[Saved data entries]
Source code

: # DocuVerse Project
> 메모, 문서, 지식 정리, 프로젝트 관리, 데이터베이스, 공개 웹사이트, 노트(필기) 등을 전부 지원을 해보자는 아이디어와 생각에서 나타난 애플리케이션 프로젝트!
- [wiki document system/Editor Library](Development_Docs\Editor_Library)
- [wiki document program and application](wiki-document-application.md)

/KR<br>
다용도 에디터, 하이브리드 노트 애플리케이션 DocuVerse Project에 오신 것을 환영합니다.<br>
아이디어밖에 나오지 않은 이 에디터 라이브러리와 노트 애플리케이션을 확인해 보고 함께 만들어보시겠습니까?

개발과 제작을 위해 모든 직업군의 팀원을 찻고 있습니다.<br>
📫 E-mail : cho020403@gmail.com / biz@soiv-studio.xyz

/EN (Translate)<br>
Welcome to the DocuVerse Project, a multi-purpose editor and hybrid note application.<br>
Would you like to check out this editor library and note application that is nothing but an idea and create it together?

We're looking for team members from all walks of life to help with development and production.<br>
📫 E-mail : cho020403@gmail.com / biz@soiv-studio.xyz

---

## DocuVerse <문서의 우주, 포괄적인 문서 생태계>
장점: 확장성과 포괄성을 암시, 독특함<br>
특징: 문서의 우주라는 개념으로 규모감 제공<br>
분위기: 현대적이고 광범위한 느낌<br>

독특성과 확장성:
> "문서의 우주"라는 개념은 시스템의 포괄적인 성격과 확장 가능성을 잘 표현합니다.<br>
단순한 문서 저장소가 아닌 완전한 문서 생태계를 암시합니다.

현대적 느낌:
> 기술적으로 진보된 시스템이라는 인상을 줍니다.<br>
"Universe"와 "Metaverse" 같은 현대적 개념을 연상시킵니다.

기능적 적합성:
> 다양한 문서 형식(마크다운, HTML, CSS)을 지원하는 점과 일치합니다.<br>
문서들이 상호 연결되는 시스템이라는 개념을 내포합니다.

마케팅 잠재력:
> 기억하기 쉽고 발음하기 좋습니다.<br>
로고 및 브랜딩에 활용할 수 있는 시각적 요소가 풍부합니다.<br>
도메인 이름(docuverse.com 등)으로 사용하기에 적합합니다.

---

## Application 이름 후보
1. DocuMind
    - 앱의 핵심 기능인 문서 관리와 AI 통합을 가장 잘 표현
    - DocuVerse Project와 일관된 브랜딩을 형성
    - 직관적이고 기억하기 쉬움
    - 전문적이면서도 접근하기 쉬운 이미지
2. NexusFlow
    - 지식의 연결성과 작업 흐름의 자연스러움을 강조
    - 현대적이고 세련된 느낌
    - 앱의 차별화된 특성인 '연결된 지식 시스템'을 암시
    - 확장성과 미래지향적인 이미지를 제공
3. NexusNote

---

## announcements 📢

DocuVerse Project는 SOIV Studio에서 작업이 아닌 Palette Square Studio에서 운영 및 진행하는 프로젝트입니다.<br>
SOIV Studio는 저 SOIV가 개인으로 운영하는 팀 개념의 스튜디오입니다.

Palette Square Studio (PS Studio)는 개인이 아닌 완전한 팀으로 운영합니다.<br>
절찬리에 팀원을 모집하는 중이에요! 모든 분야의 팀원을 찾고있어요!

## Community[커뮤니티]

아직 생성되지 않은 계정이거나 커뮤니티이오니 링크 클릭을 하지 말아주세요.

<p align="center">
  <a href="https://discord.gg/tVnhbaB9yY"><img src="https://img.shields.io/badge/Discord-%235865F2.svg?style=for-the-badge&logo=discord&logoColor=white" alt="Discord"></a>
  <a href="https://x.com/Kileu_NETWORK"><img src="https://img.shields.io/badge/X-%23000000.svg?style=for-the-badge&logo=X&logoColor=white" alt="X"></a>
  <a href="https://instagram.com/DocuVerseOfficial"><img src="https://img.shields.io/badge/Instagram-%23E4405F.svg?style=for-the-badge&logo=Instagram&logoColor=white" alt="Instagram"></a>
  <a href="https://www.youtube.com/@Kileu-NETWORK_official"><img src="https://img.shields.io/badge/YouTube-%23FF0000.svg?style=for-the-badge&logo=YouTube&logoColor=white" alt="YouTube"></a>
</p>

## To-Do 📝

# What the task asks
Take the entries above and return only the lines from the one with "가능성을 잘 표현합니다.<br>" to the one with "로고 및 브랜딩에 활용할 수 있는 시각적 요소가 풍부합니다.<br>", both included, unchanged.

# Answer space
> "문서의 우주"라는 개념은 시스템의 포괄적인 성격과 확장 가능성을 잘 표현합니다.<br>
단순한 문서 저장소가 아닌 완전한 문서 생태계를 암시합니다.

현대적 느낌:
> 기술적으로 진보된 시스템이라는 인상을 줍니다.<br>
"Universe"와 "Metaverse" 같은 현대적 개념을 연상시킵니다.

기능적 적합성:
> 다양한 문서 형식(마크다운, HTML, CSS)을 지원하는 점과 일치합니다.<br>
문서들이 상호 연결되는 시스템이라는 개념을 내포합니다.

마케팅 잠재력:
> 기억하기 쉽고 발음하기 좋습니다.<br>
로고 및 브랜딩에 활용할 수 있는 시각적 요소가 풍부합니다.<br>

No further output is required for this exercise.